Wyoming long has had an independent streak in its right-leaning politics, but a position on federal lands staked out by a Republican gubernatorial candidate still might cause some in the state to catch their breath: Taylor Haynes would open Yellowstone National Park to mining and grazing.

Mr. Haynes, whose diverse background includes degrees in urology and mechanical engineering and time spent ranching, said if elected one of his first tasks would be to send letters to the federal land-management agencies telling them to turn their lands over to the state and get their operations out of Wyoming.

“Then, in whichever county they attempt to have any official activity, they will be arrested for impersonating a law enforcement officer in Wyoming,” he told the Casper Star-Tribune last week.

The 68-year-old Republican bases his plan on the grounds that the U.S. Constitution allows the federal government to own just 10 miles of land, in Washington, D.C., for offices and operations, and that the state could do a much better job of managing the federal lands.

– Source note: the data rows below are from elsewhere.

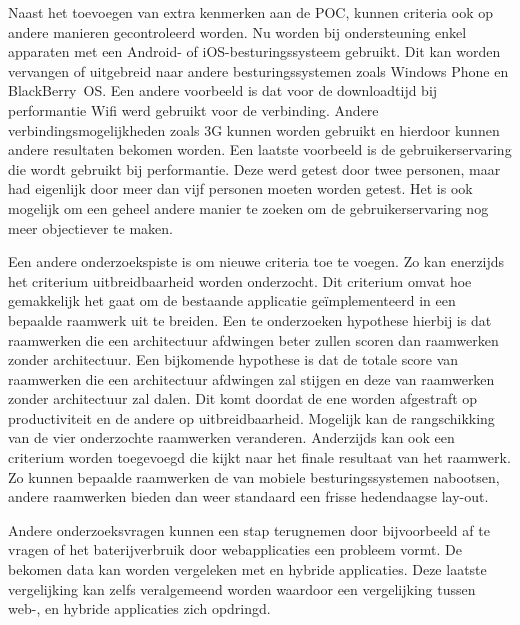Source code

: Naast het toevoegen van extra kenmerken aan de POC, kunnen criteria ook op andere manieren gecontroleerd worden.
Nu worden bij ondersteuning enkel apparaten met een Android- of iOS-besturingssysteem gebruikt.
Dit kan worden vervangen of uitgebreid naar andere besturingssystemen zoals Windows Phone en BlackBerry~OS.
Een andere voorbeeld is dat voor de downloadtijd bij performantie Wifi werd gebruikt voor de verbinding.
Andere verbindingsmogelijkheden zoals 3G kunnen worden gebruikt en hierdoor kunnen andere resultaten bekomen worden.
Een laatste voorbeeld is de gebruikerservaring die wordt gebruikt bij performantie.
Deze werd getest door twee personen, maar had eigenlijk door meer dan vijf personen moeten worden getest.
Het is ook mogelijk om een geheel andere manier te zoeken om de gebruikerservaring nog meer objectiever te maken.

Een andere onderzoekspiste is om nieuwe criteria toe te voegen.
Zo kan enerzijds het criterium uitbreidbaarheid worden onderzocht.
Dit criterium omvat hoe gemakkelijk het gaat om de bestaande applicatie geïmplementeerd in een bepaalde raamwerk uit te breiden.
Een te onderzoeken hypothese hierbij is dat raamwerken die een architectuur afdwingen beter zullen scoren dan raamwerken zonder architectuur.
Een bijkomende hypothese is dat de totale score van raamwerken die een architectuur afdwingen zal stijgen en deze van raamwerken zonder architectuur zal dalen.
Dit komt doordat de ene worden afgestraft op productiviteit en de andere op uitbreidbaarheid.
Mogelijk kan de rangschikking van de vier onderzochte raamwerken veranderen.
Anderzijds kan ook een criterium worden toegevoegd die kijkt naar het finale resultaat van het raamwerk.
Zo kunnen bepaalde raamwerken de  van mobiele besturingssystemen  nabootsen, andere raamwerken bieden dan weer standaard een frisse hedendaagse lay-out.

Andere onderzoeksvragen kunnen een stap terugnemen door bijvoorbeeld af te vragen of het baterijverbruik door webapplicaties een probleem vormt.
De bekomen data kan worden vergeleken met  en hybride applicaties.
Deze laatste vergelijking kan zelfs veralgemeend worden waardoor een vergelijking tussen web-,  en hybride applicaties zich opdringd.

How successful would Mr. Haynes' proposal be in terms of the state's tourism industry? Yellowstone and Grand Teton national parks likely would fare well for their iconic status. But other park units in the state? Do you remember Shoshone Cavern National Monument? The site outside Cody, Wyoming, was designated in 1909 by presidential proclamation, and given to Cody in 1954. Have you heard of it?

Before Mr. Haynes can put his plan to work, he has to win the GOP gubernatorial nomination next month (current Gov. Matt Mead, a Republican, is seeking re-election), and then the general election in November.



These sort of Yosemite Sam politicians are a dime a dozen in places like Wyoming, Idaho and Utah, and they can dream of privitizing places like Yellowstone and putting it into the hands of their ranching constituents all they want, but in the end, it's just empty rhetoric.  Yellowstone is too globally significant for the wanton desires of a handful of blowhards.

Welcome to the wild insanity of the Sagebrushers.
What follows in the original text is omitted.